Denuncias de fraude y llamado a la calma institucional
La recta final del escrutinio ha estado acompañada por un clima político tenso. López Aliaga ha cuestionado el proceso electoral y ha insinuado irregularidades sin aportar pruebas concluyentes, mientras sectores políticos han advertido del riesgo de polarización.
En contraste, una misión de observación de la Unión Europea ha descartado indicios de fraude, subrayando que el proceso ha sido transparente pese a incidencias logísticas durante la jornada electoral. Por su parte, otras voces dentro del espectro político han reclamado respeto a los resultados y han pedido evitar acusaciones sin fundamento que puedan aumentar la tensión social.
Al margen de irregularidades en el proceso, la misión europea señala algunos incidentes en varios distritos, donde el material electoral llegó con retraso, lo que impidió la apertura de 13 centros de votación y dejó temporalmente sin votar a decenas de miles de ciudadanos. Esta situación obligó a extender la jornada electoral hasta el lunes en algunos puntos del país.
Según la misión europea, estos contratiempos “comprometieron unas elecciones, por lo demás bien organizadas”, diferenciando claramente entre errores logísticos y una posible manipulación del voto.

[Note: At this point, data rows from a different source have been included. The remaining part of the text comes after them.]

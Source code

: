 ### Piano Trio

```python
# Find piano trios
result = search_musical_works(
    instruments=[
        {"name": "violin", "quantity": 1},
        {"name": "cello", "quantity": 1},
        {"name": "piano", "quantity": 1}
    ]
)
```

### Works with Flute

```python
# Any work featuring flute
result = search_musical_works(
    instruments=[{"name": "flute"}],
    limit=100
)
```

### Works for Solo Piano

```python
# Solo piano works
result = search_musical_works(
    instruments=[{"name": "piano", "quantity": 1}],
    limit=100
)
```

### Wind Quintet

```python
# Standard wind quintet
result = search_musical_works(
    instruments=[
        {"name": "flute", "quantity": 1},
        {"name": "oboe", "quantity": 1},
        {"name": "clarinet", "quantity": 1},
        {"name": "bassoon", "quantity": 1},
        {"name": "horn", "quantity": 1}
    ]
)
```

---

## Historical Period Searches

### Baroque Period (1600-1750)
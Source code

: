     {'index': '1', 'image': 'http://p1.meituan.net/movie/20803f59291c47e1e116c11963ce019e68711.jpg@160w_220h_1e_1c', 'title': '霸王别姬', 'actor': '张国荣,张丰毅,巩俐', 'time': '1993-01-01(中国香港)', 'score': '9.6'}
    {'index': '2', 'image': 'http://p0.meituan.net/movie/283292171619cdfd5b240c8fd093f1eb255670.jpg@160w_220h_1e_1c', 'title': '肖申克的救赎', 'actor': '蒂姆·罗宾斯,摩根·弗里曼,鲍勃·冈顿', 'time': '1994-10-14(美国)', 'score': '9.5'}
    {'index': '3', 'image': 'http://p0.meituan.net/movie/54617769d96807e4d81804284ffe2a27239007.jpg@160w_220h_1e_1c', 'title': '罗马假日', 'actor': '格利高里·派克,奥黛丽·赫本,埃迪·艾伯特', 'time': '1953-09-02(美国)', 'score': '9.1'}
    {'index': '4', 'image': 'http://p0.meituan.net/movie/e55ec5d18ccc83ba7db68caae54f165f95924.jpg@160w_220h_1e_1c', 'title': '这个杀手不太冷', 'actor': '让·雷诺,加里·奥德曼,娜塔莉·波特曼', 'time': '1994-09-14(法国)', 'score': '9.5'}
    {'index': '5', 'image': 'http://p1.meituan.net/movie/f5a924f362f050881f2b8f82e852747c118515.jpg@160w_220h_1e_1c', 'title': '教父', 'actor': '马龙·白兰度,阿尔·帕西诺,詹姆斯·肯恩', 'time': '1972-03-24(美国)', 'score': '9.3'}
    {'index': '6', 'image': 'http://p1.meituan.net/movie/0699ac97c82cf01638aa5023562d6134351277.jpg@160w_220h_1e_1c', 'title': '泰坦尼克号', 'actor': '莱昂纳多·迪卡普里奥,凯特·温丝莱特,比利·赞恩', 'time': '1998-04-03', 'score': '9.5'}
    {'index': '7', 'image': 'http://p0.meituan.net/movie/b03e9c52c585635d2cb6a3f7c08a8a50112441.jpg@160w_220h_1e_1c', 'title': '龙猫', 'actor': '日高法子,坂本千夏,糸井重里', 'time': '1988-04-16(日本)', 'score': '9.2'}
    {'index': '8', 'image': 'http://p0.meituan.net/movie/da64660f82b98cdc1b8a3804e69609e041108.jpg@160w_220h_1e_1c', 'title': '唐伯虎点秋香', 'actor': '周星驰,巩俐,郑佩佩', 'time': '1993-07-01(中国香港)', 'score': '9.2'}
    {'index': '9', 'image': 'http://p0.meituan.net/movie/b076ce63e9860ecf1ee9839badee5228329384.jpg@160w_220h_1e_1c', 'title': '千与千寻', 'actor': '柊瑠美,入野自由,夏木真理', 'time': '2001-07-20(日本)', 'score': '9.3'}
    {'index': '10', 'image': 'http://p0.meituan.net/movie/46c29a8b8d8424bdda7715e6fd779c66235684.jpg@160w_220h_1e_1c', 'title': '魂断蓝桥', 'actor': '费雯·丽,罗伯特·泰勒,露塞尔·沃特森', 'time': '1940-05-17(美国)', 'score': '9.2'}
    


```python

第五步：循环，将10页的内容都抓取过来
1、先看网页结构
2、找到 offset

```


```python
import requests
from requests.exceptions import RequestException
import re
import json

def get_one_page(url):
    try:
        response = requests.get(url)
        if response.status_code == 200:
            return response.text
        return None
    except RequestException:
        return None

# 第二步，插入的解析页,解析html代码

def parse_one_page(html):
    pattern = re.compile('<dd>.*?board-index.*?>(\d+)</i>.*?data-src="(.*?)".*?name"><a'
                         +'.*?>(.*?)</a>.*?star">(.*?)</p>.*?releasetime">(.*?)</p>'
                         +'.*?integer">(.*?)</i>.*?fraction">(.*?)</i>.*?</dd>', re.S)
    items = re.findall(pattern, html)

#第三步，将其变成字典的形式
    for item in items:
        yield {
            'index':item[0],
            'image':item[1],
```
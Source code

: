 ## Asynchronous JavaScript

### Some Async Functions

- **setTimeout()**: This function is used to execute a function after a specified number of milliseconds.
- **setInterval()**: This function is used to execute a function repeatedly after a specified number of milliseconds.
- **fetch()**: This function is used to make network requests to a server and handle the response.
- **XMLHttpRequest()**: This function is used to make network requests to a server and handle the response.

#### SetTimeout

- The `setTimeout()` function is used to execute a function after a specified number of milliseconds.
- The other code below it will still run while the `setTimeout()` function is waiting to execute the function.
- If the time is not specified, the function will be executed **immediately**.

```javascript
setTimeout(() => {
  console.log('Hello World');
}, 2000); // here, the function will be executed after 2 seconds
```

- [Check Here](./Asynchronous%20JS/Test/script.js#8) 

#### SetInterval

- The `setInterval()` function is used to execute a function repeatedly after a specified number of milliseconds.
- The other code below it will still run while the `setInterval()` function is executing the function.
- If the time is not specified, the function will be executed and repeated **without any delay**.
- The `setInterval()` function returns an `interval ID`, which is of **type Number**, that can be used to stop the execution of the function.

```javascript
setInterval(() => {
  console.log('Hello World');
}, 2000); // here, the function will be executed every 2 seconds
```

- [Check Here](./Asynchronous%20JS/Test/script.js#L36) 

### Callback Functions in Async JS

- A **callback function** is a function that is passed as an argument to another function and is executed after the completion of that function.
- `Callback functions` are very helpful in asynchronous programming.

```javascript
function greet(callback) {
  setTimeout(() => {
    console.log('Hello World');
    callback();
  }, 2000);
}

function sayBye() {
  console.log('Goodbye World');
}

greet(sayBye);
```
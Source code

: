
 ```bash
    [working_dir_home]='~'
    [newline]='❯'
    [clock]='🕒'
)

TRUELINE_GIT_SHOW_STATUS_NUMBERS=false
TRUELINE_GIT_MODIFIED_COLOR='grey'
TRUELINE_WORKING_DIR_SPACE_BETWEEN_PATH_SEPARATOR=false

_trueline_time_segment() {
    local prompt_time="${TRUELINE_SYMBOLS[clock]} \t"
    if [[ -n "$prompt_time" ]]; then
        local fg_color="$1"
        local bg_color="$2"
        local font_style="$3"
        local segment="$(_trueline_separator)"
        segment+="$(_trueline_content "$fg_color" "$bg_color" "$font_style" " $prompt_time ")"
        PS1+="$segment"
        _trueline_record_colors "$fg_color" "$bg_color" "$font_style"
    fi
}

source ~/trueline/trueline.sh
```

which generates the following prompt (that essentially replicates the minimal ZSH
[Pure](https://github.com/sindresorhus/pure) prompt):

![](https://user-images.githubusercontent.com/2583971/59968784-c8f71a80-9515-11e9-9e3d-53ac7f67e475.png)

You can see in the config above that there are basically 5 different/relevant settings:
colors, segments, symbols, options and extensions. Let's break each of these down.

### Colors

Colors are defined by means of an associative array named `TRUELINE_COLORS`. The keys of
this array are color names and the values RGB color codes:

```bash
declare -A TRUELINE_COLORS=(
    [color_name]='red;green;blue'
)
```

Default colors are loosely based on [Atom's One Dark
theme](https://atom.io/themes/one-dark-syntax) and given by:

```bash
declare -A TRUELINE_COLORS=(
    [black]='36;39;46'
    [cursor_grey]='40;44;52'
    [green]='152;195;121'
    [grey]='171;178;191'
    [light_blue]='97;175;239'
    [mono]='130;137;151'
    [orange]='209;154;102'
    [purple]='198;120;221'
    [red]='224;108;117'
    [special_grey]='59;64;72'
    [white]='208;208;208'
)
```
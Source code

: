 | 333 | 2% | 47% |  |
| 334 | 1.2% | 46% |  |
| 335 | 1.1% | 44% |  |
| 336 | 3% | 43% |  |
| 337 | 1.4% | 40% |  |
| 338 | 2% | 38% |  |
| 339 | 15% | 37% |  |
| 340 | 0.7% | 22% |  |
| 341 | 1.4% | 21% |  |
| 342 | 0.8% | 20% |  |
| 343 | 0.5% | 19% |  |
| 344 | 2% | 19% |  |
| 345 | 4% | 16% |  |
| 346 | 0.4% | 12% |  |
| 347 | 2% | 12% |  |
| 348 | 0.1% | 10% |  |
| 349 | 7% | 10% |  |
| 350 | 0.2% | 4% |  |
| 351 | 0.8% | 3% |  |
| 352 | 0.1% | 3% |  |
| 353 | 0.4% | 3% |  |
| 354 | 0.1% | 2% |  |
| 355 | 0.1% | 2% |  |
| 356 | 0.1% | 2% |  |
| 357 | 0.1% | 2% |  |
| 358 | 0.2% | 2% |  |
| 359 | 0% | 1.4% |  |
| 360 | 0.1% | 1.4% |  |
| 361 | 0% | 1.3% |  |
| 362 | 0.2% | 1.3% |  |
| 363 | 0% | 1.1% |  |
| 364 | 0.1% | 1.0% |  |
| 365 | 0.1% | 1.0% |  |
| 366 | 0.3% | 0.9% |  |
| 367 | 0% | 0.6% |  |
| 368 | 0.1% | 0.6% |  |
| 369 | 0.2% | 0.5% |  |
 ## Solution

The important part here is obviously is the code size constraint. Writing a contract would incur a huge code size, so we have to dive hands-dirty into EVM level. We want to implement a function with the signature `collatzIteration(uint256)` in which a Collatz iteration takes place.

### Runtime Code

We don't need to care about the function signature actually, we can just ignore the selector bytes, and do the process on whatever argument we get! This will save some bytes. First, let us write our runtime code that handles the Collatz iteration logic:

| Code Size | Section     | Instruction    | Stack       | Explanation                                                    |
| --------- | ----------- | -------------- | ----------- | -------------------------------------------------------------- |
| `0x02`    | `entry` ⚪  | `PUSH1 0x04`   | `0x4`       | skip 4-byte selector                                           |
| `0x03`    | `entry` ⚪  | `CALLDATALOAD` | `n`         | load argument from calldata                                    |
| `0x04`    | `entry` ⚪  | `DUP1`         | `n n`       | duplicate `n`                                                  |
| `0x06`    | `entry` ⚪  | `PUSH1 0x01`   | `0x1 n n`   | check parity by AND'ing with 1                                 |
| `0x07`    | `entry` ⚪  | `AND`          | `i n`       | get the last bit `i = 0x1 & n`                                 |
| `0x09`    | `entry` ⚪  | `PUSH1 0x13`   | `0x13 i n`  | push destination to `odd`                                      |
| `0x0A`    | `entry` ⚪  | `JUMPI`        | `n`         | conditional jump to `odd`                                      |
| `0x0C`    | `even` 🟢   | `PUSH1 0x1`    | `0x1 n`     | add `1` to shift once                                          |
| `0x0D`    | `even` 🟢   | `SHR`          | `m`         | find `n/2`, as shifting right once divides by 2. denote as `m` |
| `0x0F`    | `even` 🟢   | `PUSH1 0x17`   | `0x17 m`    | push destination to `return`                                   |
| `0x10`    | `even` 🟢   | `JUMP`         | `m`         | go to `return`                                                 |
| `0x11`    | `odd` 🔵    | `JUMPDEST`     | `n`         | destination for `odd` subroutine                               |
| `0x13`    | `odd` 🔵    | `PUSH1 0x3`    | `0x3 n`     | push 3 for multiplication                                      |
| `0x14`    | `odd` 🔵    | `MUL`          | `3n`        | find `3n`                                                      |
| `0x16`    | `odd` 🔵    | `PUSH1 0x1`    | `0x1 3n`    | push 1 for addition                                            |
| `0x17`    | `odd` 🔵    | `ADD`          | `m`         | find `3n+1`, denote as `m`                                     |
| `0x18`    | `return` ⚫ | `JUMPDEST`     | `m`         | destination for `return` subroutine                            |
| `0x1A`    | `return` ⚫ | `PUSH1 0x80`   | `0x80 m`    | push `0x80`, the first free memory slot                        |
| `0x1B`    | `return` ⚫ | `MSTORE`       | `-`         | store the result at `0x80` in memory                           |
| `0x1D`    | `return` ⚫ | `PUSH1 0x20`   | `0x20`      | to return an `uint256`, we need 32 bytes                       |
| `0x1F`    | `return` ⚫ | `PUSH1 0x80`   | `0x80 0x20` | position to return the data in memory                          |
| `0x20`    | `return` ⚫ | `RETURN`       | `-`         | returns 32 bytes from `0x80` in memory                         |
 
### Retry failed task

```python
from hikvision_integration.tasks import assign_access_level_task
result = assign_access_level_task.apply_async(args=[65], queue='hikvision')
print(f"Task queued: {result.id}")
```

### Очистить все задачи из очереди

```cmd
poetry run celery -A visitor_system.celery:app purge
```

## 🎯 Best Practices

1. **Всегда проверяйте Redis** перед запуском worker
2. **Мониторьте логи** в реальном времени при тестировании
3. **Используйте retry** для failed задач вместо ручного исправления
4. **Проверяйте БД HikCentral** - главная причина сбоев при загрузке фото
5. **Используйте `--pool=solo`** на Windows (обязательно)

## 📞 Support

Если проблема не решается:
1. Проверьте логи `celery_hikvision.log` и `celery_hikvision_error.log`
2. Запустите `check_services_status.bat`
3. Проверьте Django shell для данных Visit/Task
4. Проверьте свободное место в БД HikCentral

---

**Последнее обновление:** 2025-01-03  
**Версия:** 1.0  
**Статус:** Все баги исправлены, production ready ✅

Un país en busca de estabilidad política
El resultado se produce en un contexto de fuerte inestabilidad institucional, con múltiples cambios de gobierno en la última década y un aumento sostenido de la inseguridad ciudadana, que se ha convertido en la principal preocupación de los votantes.
Con el escrutinio aún sin cerrar oficialmente, Perú se encamina a una segunda vuelta que volverá a enfrentar a dos proyectos políticos profundamente polarizados en un escenario de alta incertidumbre.